Zum Erinnern, Erfahren und niemals vergessen, was Terror bewirken kann
Und auf einmal diese StilleFast jeder, der am Dienstag, den 11.09.2001 über ein gefestigtes Erinnerungsvermögen verfügte, weiß wo und wann er an diesem Tag von den Terroranschlägen in den U.S.A. erfahren hat, so wie ich. Ich hörte ...
Fast jeder, der am Dienstag, den 11.09.2001 über ein gefestigtes Erinnerungsvermögen verfügte, weiß wo und wann er an diesem Tag von den Terroranschlägen in den U.S.A. erfahren hat, so wie ich. Ich hörte die Nachrichten im Autoradio und konnte es nicht glauben, ich sah die Türme im Fernsehen wie Butter zerfließen und konnte es nicht glauben und erfuhr noch von einem Anschlag auf das Pentagon und einem weiteren abgestürzten Flugzeug und konnte es ebenfalls nicht glauben. Es war unvorstellbar und doch war es geschehen. Es gab Fakten, aber die direkt an den Anschlägen beteiligten Menschen blieben zum großen Teil unsichtbar und ungehört. Das hat der Garret M. Graff mit seinem Buch „Und auf einmal diese Stille – Die Oral History des 11. September“ geändert.
Der Autor hat etwa drei Jahre lang die Erzählungen von Zeitzeugen gesammelt, die darüber berichteten, wie sie den Tag erlebt haben. Es sind unter anderem Arbeitnehmer aus den beiden Türmen des World Trade Centers und dem Pentagon, Politiker, Feuerwehrleute, Polizisten und Angehörige der Opfer. Einige der Interviews hat Garret M. Graff selbst geführt. Er hat die Aussagen in eine zeitliche Reihenfolge gebracht und thematisch aufgearbeitet. Beginnend mit dem 10.09.2020 entstand auf diese Weise bei mir beim Lesen ein Stimmungsbild von den späteren Schauplätzen der Geschehen bei dem nichts auf das folgende Chaos, die Konfusion und die Wucht der Eindrücke hindeutete. Für viele waren gerade die Ferien vorbei und der Arbeitsalltag hatte wieder begonnen, dienstags morgens zeigte sich der Himmel in einem wolkenlosen blau. Wenig später versank New York in eine graue Wolke, die sogar vom All aus zu sehen war.
„Und auf einmal diese Stille“ wird der Captain eines Einsatzfahrzeuges der Berufsfeuerweht im Buch zitiert. Ihm fiel auf, dass nach den Einschlägen der beiden Flugzeuge in die Türme, viele Einsatzkräfte mit großer Geräuschkulisse eintrafen. Während er aber in der Lobby im Erdgeschoss des Nordturms steht und viele zu diesem Zeitpunkt schon zur Hilfe ausgeschwärmt sind, hängt die plötzliche Ruhe wie eine Bedrohung in der Luft. Stille herrscht auch in der riesigen grauen Staubwolke, die sich nach dem Einsturz der Türme bildet und alles bedeckte. Die Luft ist zum Schneiden dick und gibt Laute nicht weiter. Auch hierzu finden sich Augenzeugenberichte im Buch.
Aber Garrett M. Graff fängt nicht nur die Stimmen rund um das Geschehen am Vormittag ein, sondern beschäftigt sich auch mit den weiteren Rettungsaktionen, die sich über Stunden, Tage und Wochen hinzogen.
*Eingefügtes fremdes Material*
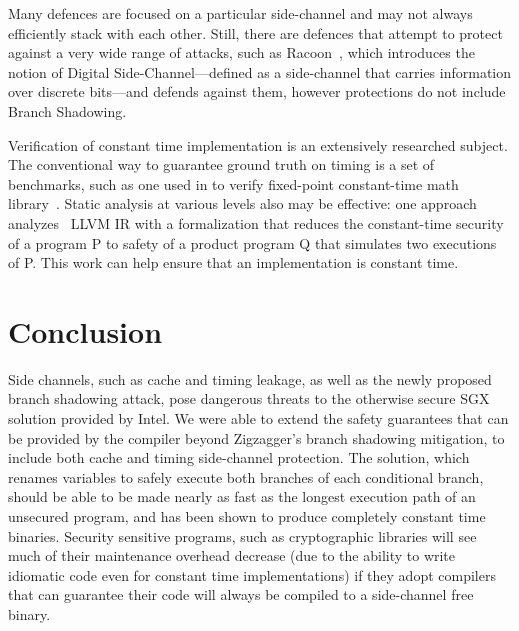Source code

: \documentclass[sigplan, review]{acmart}
\begin{document}
Many defences are focused on a particular side-channel and may not always efficiently stack with each other. Still, there are defences that attempt to protect against a very wide range of attacks, such as Racoon~\cite{rane2015raccoon}, which introduces the notion of Digital Side-Channel---defined as a side-channel that carries information over discrete bits---and defends against them, however protections do not include Branch Shadowing.

Verification of constant time implementation is an extensively researched subject. The conventional way to guarantee ground truth on timing is a set of benchmarks, such as one used in to verify fixed-point constant-time math library~\cite{andrysco2015subnormal}. Static analysis at various levels also may be effective: one approach analyzes~\cite{almeida2016verifying} LLVM IR with a formalization that reduces the constant-time security of a program P to safety of a product program Q that simulates two executions of P. This work can help ensure that an implementation is constant time.

\section{Conclusion}
Side channels, such as cache and timing leakage, as well as the newly proposed branch shadowing attack, pose dangerous threats to the otherwise secure SGX solution provided by Intel. We were able to extend the safety guarantees that can be provided by the compiler beyond Zigzagger's branch shadowing mitigation, to include both cache and timing side-channel protection. The solution, which renames variables to safely execute both branches of each conditional branch, should be able to be made nearly as fast as the longest execution path of an unsecured program, and has been shown to produce completely constant time binaries. Security sensitive programs, such as cryptographic libraries will see much of their maintenance overhead decrease (due to the ability to write idiomatic code even for constant time implementations) if they adopt compilers that can guarantee their code will always be compiled to a side-channel free binary.


{
}
\end{document}
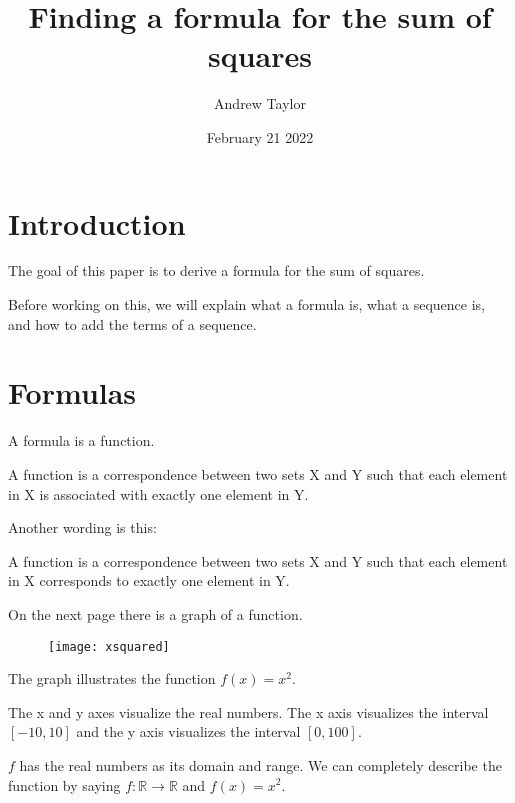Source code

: \documentclass{article}
\title{Finding a formula for the sum of squares}
\author{Andrew Taylor}
\date{February 21 2022}
\begin{document}
\maketitle
\section{Introduction}
\begin{flushleft}
The goal of this paper is to derive a formula for the sum of squares. 
\end{flushleft}
\begin{flushleft}
Before working on this, we will explain what a formula is, what a sequence is, and how to add the terms of a sequence.
\end{flushleft}
\section{Formulas}
\begin{flushleft}
A formula is a function.
\end{flushleft}
\begin{flushleft}
A function is a correspondence between two sets X and Y such that each element in X is associated with exactly one element in Y.
\end{flushleft}
\begin{flushleft}
Another wording is this:
\end{flushleft}
\begin{flushleft}
A function is a correspondence between two sets X and Y such that each element in X corresponds to exactly one element in Y.
\end{flushleft}
\begin{flushleft}
On the next page there is a graph of a function.
\end{flushleft}
\begin{figure}
\centering
\texttt{[image: xsquared]}
\end{figure}
\clearpage
\begin{flushleft}
The graph illustrates the function $f(x) = x^2$. 
\end{flushleft}
\begin{flushleft}
The x and y axes visualize the real numbers. The x axis visualizes the interval $[-10, 10]$ and the y axis visualizes the interval $[0, 100]$.
\end{flushleft}
\begin{flushleft}
$f$ has the real numbers as its domain and range. We can completely describe the function by saying $f : \mathbb{R} \rightarrow \mathbb{R}$ and $f(x) = x^2$.
\end{flushleft}
\end{document}
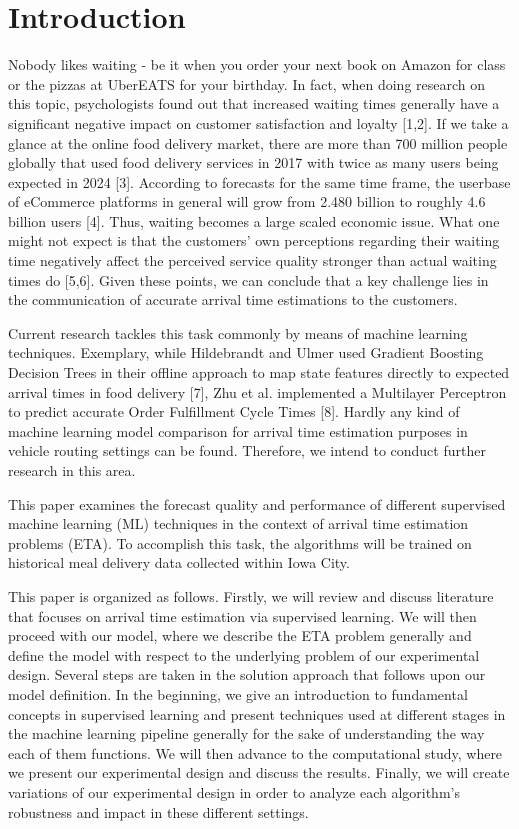 \chapter{Introduction}

Nobody likes waiting - be it when you order your next book on Amazon for class or the pizzas at UberEATS for your birthday. In fact, when doing research on this topic, psychologists found out that increased waiting times generally have a significant negative impact on customer satisfaction and loyalty [1,2]. If we take a glance at the online food delivery market, there are more than 700 million people globally that used food delivery services in 2017 with twice as many users being expected in 2024 [3]. According to forecasts for the same time frame, the userbase of eCommerce platforms in general will grow from 2.480 billion to roughly 4.6 billion users [4]. Thus, waiting becomes a large scaled economic issue. What one might not expect is that the customers’ own perceptions regarding their waiting time negatively affect the perceived service quality stronger than actual waiting times do [5,6]. Given these points, we can conclude that a key challenge lies in the communication of accurate arrival time estimations to the customers. 

Current research tackles this task commonly by means of machine learning techniques. Exemplary, while Hildebrandt and Ulmer used Gradient Boosting Decision Trees in their offline approach to map state features directly to expected arrival times in food delivery [7], Zhu et al. implemented a Multilayer Perceptron to predict accurate Order Fulfillment Cycle Times [8]. Hardly any kind of machine learning model comparison for arrival time estimation purposes in vehicle routing settings can be found. Therefore, we intend to conduct further research in this area.  

This paper examines the forecast quality and performance of different supervised machine learning (ML) techniques in the context of arrival time estimation problems (ETA). To accomplish this task, the algorithms will be trained on historical meal delivery data collected within Iowa City. 

This paper is organized as follows. Firstly, we will review and discuss literature that focuses on arrival time estimation via supervised learning. We will then proceed with our model, where we describe the ETA problem generally and define the model with respect to the underlying problem of our experimental design. Several steps are taken in the solution approach that follows upon our model definition. In the beginning, we give an introduction to fundamental concepts in supervised learning and present techniques used at different stages in the machine learning pipeline generally for the sake of understanding the way each of them functions. We will then advance to the computational study, where we present our experimental design and discuss the results. Finally, we will create variations of our experimental design in order to analyze each algorithm’s robustness and impact in these different settings.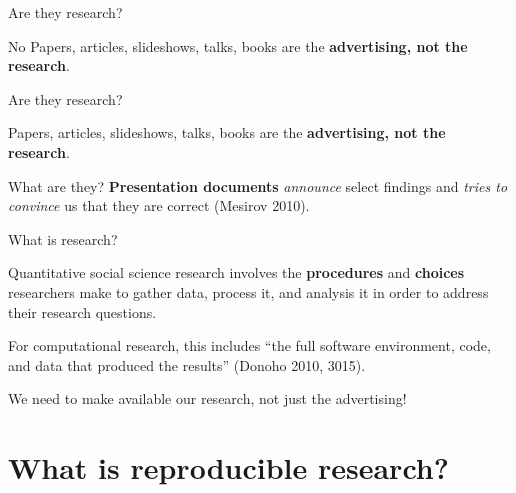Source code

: \documentclass[10pt]{beamer}
\begin{document}
\begin{frame}{Are they research?}

    \begin{alertblock}{No}
        Papers, articles, slideshows, talks, books are the {\large{\textbf{advertising, not the research}}}.
    \end{alertblock}

\end{frame}


\begin{frame}{Are they research?}


    Papers, articles, slideshows, talks, books are the {\large{\textbf{advertising, not the research}}}.

    \vspace{1cm}

    \begin{block}{What are they?}
        \textbf{Presentation documents} \emph{announce} select findings and \emph{tries to convince} us that they are correct (Mesirov 2010).
    \end{block}
\end{frame}

\begin{frame}{What is research?}

    Quantitative social science research involves the \textbf{procedures} and \textbf{choices} researchers make to gather data, process it, and analysis it in order to address their research questions.

    \vspace{1cm}

    For {\large{computational research}}, this includes ``the {\large{full software environment, code, and data}} that produced the results'' (Donoho 2010, 3015).

\end{frame}

\begin{frame}
    \begin{center}
        {\large{We need to make available our research, not just the advertising!}}
    \end{center}
\end{frame}


\section{What is reproducible research?}
\end{document}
Am Rande versucht er auch die politischen Hintergründe einzubinden und seine gesammelten Stimmen beschreiben die Mechanismen, die in einer solchen Bedrohungslage einsetzen, um bedeutende Persönlichkeiten des öffentlichen Lebens wie beispielsweise den Präsidenten zu schützen.
Meine Erinnerungen an diesen verheerenden Tag kehrten beim Lesen wieder, allerdings rückten die bewegten Bilder, die man aus dem Fernsehen kannte durch die Berichte näher als je zuvor. Ich empfehle das Buch jedem zum Erinnern, Erfahren und niemals vergessen, was Terror bewirken kann.